Task directions:
In the copy you make, keep each entry exactly as it is and leave out all images.

Material for the task:
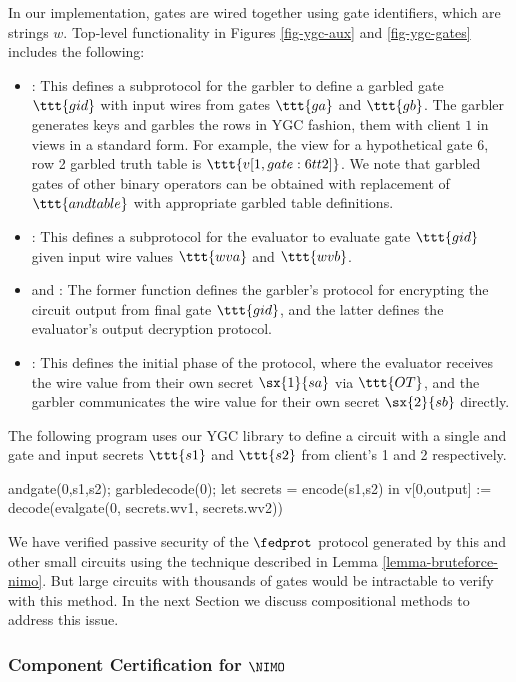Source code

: In our implementation, gates are wired together using gate
identifiers, which are strings $w$. Top-level functionality in Figures
\ref{fig-ygc-aux} and \ref{fig-ygc-gates} includes the following:
\begin{itemize}
\item {}: This defines a subprotocol for the garbler
  to define a garbled gate $\ttt{gid}$ with input wires from gates
  $\ttt{ga}$ and $\ttt{gb}$. The garbler generates keys and garbles
  the rows in YGC fashion, them with client $1$ in
  views in a standard form. For example, the view for
  a hypothetical gate 6, row 2 garbled truth table is $\ttt{v[1,gate:6tt2]}$.
  We note that garbled gates of other binary operators can be obtained with
  replacement of $\ttt{andtable}$ with appropriate garbled table definitions. 
\item {}: This defines a subprotocol for the evaluator to
  evaluate gate $\ttt{gid}$ given input wire values $\ttt{wva}$ and
  $\ttt{wvb}$.
\item {} and : The former function
  defines the garbler's protocol for encrypting the circuit
  output from final gate $\ttt{gid}$, and the latter defines
  the evaluator's output decryption protocol.
\item {}: This defines the initial phase of the protocol,
  where the evaluator receives the wire value from their own
  secret $\sx{1}{sa}$ via $\ttt{OT}$, and the garbler communicates
  the wire value for their own secret $\sx{2}{sb}$ directly.
\end{itemize}
\begin{example}
  \label{example-andcircuit}
The following program uses our YGC library to define
a circuit with a single and gate and input secrets $\ttt{s1}$ and
$\ttt{s2}$ from client's 1 and 2 respectively. 
\begin{verbatimtab}
  andgate(0,s1,s2);
  garbledecode(0);
  let secrets = encode(s1,s2) in
  v[0,output] := decode(evalgate(0, secrets.wv1, secrets.wv2))
\end{verbatimtab}
\end{example}
We have verified passive security of the $\fedprot$ protocol
generated by this and other small circuits using the
technique described in Lemma \ref{lemma-bruteforce-nimo}.
But large circuits with thousands of gates would be
intractable to verify with this method. In the next Section
we discuss compositional methods to address this issue.

\subsubsection{Component Certification for $\NIMO$}
\label{section-composition-certification}

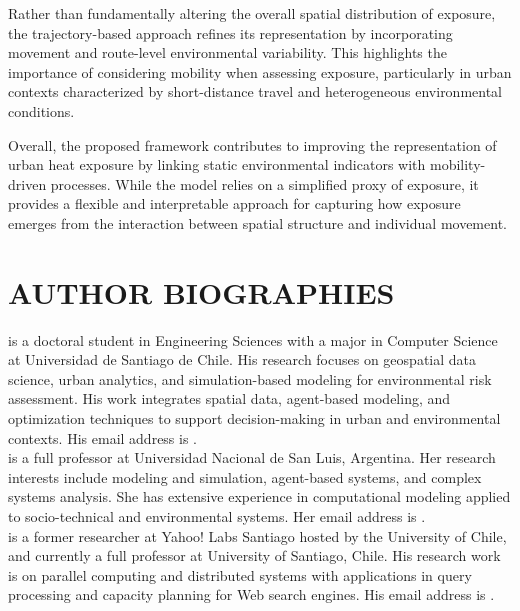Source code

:\documentclass{wscpaperproc}
\theoremstyle{wsc}
\begin{document}
Rather than fundamentally altering the overall spatial distribution of exposure, the trajectory-based approach refines its representation by incorporating movement and route-level environmental variability. This highlights the importance of considering mobility when assessing exposure, particularly in urban contexts characterized by short-distance travel and heterogeneous environmental conditions.

Overall, the proposed framework contributes to improving the representation of urban heat exposure by linking static environmental indicators with mobility-driven processes. While the model relies on a simplified proxy of exposure, it provides a flexible and interpretable approach for capturing how exposure emerges from the interaction between spatial structure and individual movement.



\footnotesize






\section*{AUTHOR BIOGRAPHIES}

 is a doctoral student in Engineering Sciences with a major in Computer Science at Universidad de Santiago de Chile. His research focuses on geospatial data science, urban analytics, and simulation-based modeling for environmental risk assessment. His work integrates spatial data, agent-based modeling, and optimization techniques to support decision-making in urban and environmental contexts. His email address is .\\

 is a full professor  at Universidad Nacional de San Luis, Argentina. Her research interests include modeling and simulation, agent-based systems, and complex systems analysis. She has extensive experience in computational modeling applied to socio-technical and environmental systems. Her email address is .\\

 is a former researcher at Yahoo! Labs Santiago hosted by the University of Chile, and currently a
full professor at University of Santiago, Chile.  His research work is on parallel computing and distributed systems with applications in query
processing and capacity planning for Web search engines. His email address is .
\end{document}
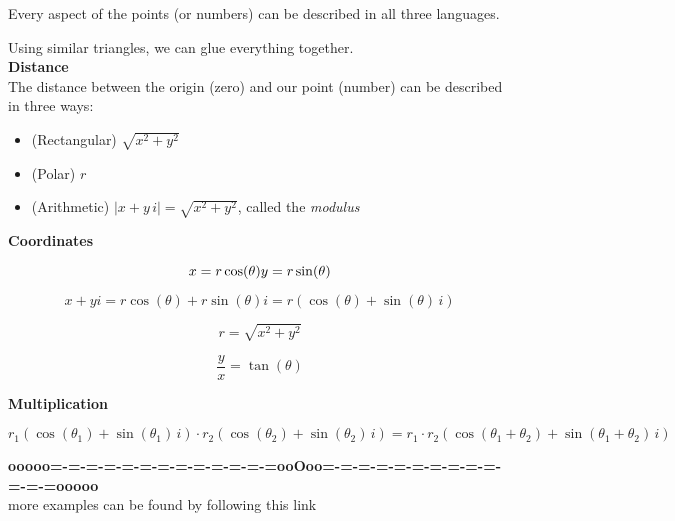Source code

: \documentclass{ximera}
\begin{document}
Every aspect of the points (or numbers) can be described in all three languages.  


\qquad



Using similar triangles, we can glue everything together.  \\




\textbf{\textcolor{blue!55!black}{Distance}}  \\


The distance between the origin (zero) and our point (number) can be described in three ways:


\begin{itemize}
\item (Rectangular)  $\sqrt{x^2 + y^2}$
\item (Polar) $r$
\item (Arithmetic) $| x + y \, i  | = \sqrt{x^2 + y^2}$, called the \textit{modulus}
\end{itemize}



\qquad


\textbf{\textcolor{blue!55!black}{Coordinates}} 


\[
x = r \cos(\theta)  \\
y = r \sin(\theta)
\]


\[
x + y i = r \cos(\theta) + r \sin(\theta) i = r (\cos(\theta) +  \sin(\theta) \, i)
\]




\[
r = \sqrt{x^2 + y^2}
\]


\[
\frac{y}{x} = \tan(\theta)
\]





\qquad


\textbf{\textcolor{blue!55!black}{Multiplication}} 


\[
r_1 (\cos(\theta_1) +  \sin(\theta_1) \, i) \cdot r_2 (\cos(\theta_2) +  \sin(\theta_2) \, i) = r_1 \cdot r_2 (\cos(\theta_1 + \theta_2) +  \sin(\theta_1 + \theta_2) \, i) 
\]












\begin{center}
\textbf{\textcolor{green!50!black}{ooooo=-=-=-=-=-=-=-=-=-=-=-=-=ooOoo=-=-=-=-=-=-=-=-=-=-=-=-=ooooo}} \\

more examples can be found by following this link\\ 

\end{center}
\end{document}
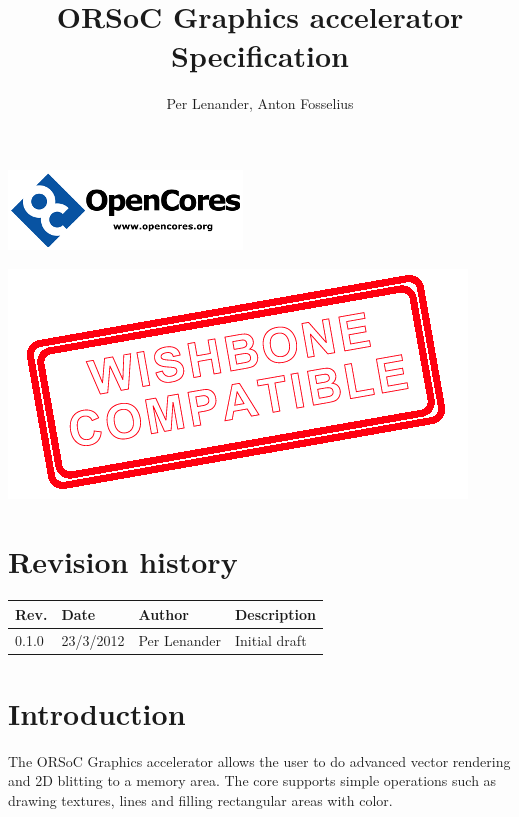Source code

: \documentclass[10pt,a4paper]{article}
\author{Per Lenander, Anton Fosselius}
\title{ORSoC Graphics accelerator Specification}
\begin{document}
\maketitle

\begin{center}
\includegraphics[scale=1.0]{../pictures/OpenCores}
\end{center}

\begin{center}
\includegraphics[scale=0.50]{../pictures/wb_compatible}
\end{center}

\newpage

\section*{Revision history}
\begin{tabular}{|p{1cm}|p{2cm}|p{3cm}|p{7cm}|}
\hline \textbf{Rev.} & \textbf{Date} & \textbf{Author} & \textbf{Description} \\
\hline 
\hline 0.1.0 & 23/3/2012 & Per Lenander & Initial draft \\
\hline 
\end{tabular} 
\newpage

\tableofcontents
\newpage

\section{Introduction}
The ORSoC Graphics accelerator allows the user to do advanced vector rendering and 2D blitting to a memory area. The core supports simple operations such as drawing textures, lines and filling rectangular areas with color.
\end{document}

Answer to this exercise:
Source code

: In our implementation, gates are wired together using gate
identifiers, which are strings $w$. Top-level functionality in Figures
\ref{fig-ygc-aux} and \ref{fig-ygc-gates} includes the following:
\begin{itemize}
\item {}: This defines a subprotocol for the garbler
  to define a garbled gate $\ttt{gid}$ with input wires from gates
  $\ttt{ga}$ and $\ttt{gb}$. The garbler generates keys and garbles
  the rows in YGC fashion, them with client $1$ in
  views in a standard form. For example, the view for
  a hypothetical gate 6, row 2 garbled truth table is $\ttt{v[1,gate:6tt2]}$.
  We note that garbled gates of other binary operators can be obtained with
  replacement of $\ttt{andtable}$ with appropriate garbled table definitions. 
\item {}: This defines a subprotocol for the evaluator to
  evaluate gate $\ttt{gid}$ given input wire values $\ttt{wva}$ and
  $\ttt{wvb}$.
\item {} and : The former function
  defines the garbler's protocol for encrypting the circuit
  output from final gate $\ttt{gid}$, and the latter defines
  the evaluator's output decryption protocol.
\item {}: This defines the initial phase of the protocol,
  where the evaluator receives the wire value from their own
  secret $\sx{1}{sa}$ via $\ttt{OT}$, and the garbler communicates
  the wire value for their own secret $\sx{2}{sb}$ directly.
\end{itemize}
\begin{example}
  \label{example-andcircuit}
The following program uses our YGC library to define
a circuit with a single and gate and input secrets $\ttt{s1}$ and
$\ttt{s2}$ from client's 1 and 2 respectively. 
\begin{verbatimtab}
  andgate(0,s1,s2);
  garbledecode(0);
  let secrets = encode(s1,s2) in
  v[0,output] := decode(evalgate(0, secrets.wv1, secrets.wv2))
\end{verbatimtab}
\end{example}
We have verified passive security of the $\fedprot$ protocol
generated by this and other small circuits using the
technique described in Lemma \ref{lemma-bruteforce-nimo}.
But large circuits with thousands of gates would be
intractable to verify with this method. In the next Section
we discuss compositional methods to address this issue.

\subsubsection{Component Certification for $\NIMO$}
\label{section-composition-certification}

Source code

:\documentclass{wscpaperproc}
\theoremstyle{wsc}
\begin{document}
Rather than fundamentally altering the overall spatial distribution of exposure, the trajectory-based approach refines its representation by incorporating movement and route-level environmental variability. This highlights the importance of considering mobility when assessing exposure, particularly in urban contexts characterized by short-distance travel and heterogeneous environmental conditions.

Overall, the proposed framework contributes to improving the representation of urban heat exposure by linking static environmental indicators with mobility-driven processes. While the model relies on a simplified proxy of exposure, it provides a flexible and interpretable approach for capturing how exposure emerges from the interaction between spatial structure and individual movement.



\footnotesize






\section*{AUTHOR BIOGRAPHIES}

 is a doctoral student in Engineering Sciences with a major in Computer Science at Universidad de Santiago de Chile. His research focuses on geospatial data science, urban analytics, and simulation-based modeling for environmental risk assessment. His work integrates spatial data, agent-based modeling, and optimization techniques to support decision-making in urban and environmental contexts. His email address is .\\

 is a full professor  at Universidad Nacional de San Luis, Argentina. Her research interests include modeling and simulation, agent-based systems, and complex systems analysis. She has extensive experience in computational modeling applied to socio-technical and environmental systems. Her email address is .\\

 is a former researcher at Yahoo! Labs Santiago hosted by the University of Chile, and currently a
full professor at University of Santiago, Chile.  His research work is on parallel computing and distributed systems with applications in query
processing and capacity planning for Web search engines. His email address is .
\end{document}
Source code

: \documentclass{ximera}
\begin{document}
Every aspect of the points (or numbers) can be described in all three languages.  


\qquad



Using similar triangles, we can glue everything together.  \\




\textbf{\textcolor{blue!55!black}{Distance}}  \\


The distance between the origin (zero) and our point (number) can be described in three ways:


\begin{itemize}
\item (Rectangular)  $\sqrt{x^2 + y^2}$
\item (Polar) $r$
\item (Arithmetic) $| x + y \, i  | = \sqrt{x^2 + y^2}$, called the \textit{modulus}
\end{itemize}



\qquad


\textbf{\textcolor{blue!55!black}{Coordinates}} 


\[
x = r \cos(\theta)  \\
y = r \sin(\theta)
\]


\[
x + y i = r \cos(\theta) + r \sin(\theta) i = r (\cos(\theta) +  \sin(\theta) \, i)
\]




\[
r = \sqrt{x^2 + y^2}
\]


\[
\frac{y}{x} = \tan(\theta)
\]





\qquad


\textbf{\textcolor{blue!55!black}{Multiplication}} 


\[
r_1 (\cos(\theta_1) +  \sin(\theta_1) \, i) \cdot r_2 (\cos(\theta_2) +  \sin(\theta_2) \, i) = r_1 \cdot r_2 (\cos(\theta_1 + \theta_2) +  \sin(\theta_1 + \theta_2) \, i) 
\]












\begin{center}
\textbf{\textcolor{green!50!black}{ooooo=-=-=-=-=-=-=-=-=-=-=-=-=ooOoo=-=-=-=-=-=-=-=-=-=-=-=-=ooooo}} \\

more examples can be found by following this link\\ 

\end{center}
\end{document}
Source code

: \documentclass[10pt,a4paper]{article}
\author{Per Lenander, Anton Fosselius}
\title{ORSoC Graphics accelerator Specification}
\begin{document}
\maketitle

\begin{center}
\includegraphics[scale=1.0]{../pictures/OpenCores}
\end{center}

\begin{center}
\includegraphics[scale=0.50]{../pictures/wb_compatible}
\end{center}

\newpage

\section*{Revision history}
\begin{tabular}{|p{1cm}|p{2cm}|p{3cm}|p{7cm}|}
\hline \textbf{Rev.} & \textbf{Date} & \textbf{Author} & \textbf{Description} \\
\hline 
\hline 0.1.0 & 23/3/2012 & Per Lenander & Initial draft \\
\hline 
\end{tabular} 
\newpage

\tableofcontents
\newpage

\section{Introduction}
The ORSoC Graphics accelerator allows the user to do advanced vector rendering and 2D blitting to a memory area. The core supports simple operations such as drawing textures, lines and filling rectangular areas with color.
\end{document}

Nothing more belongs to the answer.